• _Source texts of formatted documents_
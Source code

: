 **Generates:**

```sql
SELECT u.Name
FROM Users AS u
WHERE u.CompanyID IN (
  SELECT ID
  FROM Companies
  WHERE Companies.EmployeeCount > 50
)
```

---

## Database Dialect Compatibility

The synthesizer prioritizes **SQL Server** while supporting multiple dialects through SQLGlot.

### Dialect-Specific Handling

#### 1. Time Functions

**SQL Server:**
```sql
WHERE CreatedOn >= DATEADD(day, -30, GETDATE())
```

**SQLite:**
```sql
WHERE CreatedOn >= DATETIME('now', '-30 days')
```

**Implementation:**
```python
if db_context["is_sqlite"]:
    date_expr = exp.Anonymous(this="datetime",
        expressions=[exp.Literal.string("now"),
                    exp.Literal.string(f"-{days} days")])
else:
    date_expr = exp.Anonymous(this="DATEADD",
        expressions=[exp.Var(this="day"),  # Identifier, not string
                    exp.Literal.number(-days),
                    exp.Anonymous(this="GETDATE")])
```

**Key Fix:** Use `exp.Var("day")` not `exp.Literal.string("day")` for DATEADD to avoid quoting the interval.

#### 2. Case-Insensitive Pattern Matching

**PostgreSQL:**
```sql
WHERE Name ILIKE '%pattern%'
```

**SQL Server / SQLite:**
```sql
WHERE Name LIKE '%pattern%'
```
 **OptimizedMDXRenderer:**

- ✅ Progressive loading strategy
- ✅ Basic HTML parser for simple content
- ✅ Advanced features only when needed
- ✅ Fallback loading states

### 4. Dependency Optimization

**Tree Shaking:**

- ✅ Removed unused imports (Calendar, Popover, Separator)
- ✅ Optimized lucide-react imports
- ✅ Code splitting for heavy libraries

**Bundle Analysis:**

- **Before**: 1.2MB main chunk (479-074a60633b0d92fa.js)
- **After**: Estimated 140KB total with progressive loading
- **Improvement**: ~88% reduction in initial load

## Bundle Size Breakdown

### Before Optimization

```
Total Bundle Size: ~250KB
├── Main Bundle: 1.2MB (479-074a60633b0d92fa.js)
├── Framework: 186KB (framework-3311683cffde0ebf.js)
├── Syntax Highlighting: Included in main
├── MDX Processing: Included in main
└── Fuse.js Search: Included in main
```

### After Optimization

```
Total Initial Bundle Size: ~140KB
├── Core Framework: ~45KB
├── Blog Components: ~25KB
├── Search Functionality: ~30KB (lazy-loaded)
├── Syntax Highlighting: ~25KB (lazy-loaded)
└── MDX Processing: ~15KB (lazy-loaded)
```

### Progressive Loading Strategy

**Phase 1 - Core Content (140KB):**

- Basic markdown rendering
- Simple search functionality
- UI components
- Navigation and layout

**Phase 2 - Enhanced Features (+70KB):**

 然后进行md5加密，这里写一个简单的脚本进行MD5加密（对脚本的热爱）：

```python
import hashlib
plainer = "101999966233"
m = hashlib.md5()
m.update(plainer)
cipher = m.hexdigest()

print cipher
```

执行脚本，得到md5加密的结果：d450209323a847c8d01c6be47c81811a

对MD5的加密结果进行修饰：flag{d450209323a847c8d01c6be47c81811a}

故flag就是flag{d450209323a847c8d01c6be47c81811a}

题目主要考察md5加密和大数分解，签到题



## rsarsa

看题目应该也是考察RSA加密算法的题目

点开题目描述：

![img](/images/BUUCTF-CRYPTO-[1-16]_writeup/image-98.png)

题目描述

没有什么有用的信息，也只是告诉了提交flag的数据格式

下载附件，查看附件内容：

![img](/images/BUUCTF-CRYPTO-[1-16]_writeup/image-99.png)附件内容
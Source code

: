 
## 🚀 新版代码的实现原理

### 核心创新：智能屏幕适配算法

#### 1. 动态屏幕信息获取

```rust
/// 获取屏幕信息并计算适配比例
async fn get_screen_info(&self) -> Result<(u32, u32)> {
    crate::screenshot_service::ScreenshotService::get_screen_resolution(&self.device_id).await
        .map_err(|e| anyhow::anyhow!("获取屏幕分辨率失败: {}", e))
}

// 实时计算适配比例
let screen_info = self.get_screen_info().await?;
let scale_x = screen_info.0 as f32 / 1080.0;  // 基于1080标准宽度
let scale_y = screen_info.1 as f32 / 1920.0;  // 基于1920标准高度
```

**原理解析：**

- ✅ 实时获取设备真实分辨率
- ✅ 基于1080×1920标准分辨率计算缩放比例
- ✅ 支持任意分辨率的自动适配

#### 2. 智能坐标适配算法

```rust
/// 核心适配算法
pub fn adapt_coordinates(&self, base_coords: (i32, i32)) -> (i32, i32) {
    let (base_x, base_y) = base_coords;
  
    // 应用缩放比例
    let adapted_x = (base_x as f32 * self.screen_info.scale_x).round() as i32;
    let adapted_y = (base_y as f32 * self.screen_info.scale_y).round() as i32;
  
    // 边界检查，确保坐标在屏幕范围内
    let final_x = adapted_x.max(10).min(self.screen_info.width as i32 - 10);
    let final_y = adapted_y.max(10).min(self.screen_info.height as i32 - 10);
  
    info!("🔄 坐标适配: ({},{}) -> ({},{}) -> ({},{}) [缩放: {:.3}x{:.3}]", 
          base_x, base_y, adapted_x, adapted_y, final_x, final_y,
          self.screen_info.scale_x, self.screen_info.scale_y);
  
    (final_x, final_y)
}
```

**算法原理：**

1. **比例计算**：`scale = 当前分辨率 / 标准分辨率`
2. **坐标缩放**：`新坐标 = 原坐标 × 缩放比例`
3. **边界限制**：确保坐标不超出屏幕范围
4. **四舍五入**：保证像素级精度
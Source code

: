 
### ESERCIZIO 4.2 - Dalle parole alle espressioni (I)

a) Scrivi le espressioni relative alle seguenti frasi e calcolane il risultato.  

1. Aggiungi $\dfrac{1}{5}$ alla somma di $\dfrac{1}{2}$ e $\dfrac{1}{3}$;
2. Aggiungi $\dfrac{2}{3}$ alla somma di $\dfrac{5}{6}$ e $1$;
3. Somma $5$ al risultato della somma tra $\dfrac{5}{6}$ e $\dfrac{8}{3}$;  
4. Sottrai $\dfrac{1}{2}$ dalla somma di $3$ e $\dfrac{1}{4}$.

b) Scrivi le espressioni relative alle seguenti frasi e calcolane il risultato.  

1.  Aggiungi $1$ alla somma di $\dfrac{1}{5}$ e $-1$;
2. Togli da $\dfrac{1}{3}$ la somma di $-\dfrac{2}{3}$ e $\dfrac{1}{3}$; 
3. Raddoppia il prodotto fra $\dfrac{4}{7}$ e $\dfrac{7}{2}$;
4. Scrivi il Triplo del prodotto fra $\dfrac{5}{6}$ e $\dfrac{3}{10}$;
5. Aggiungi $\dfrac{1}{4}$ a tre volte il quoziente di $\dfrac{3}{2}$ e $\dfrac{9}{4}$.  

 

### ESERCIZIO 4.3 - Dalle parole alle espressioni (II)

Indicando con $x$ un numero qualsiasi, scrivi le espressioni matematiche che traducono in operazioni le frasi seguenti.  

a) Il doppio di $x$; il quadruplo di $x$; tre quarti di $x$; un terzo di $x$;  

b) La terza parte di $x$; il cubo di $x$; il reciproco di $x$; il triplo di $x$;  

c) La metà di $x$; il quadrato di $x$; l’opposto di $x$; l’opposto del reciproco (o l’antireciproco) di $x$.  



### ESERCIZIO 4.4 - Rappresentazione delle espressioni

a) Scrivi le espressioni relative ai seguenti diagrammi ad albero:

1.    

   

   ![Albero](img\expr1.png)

• _YOUR GOAL_
Working down the entries above, count each line in which "imports" occurs, and state only the resulting number.

• _YOUR SOLUTION_
2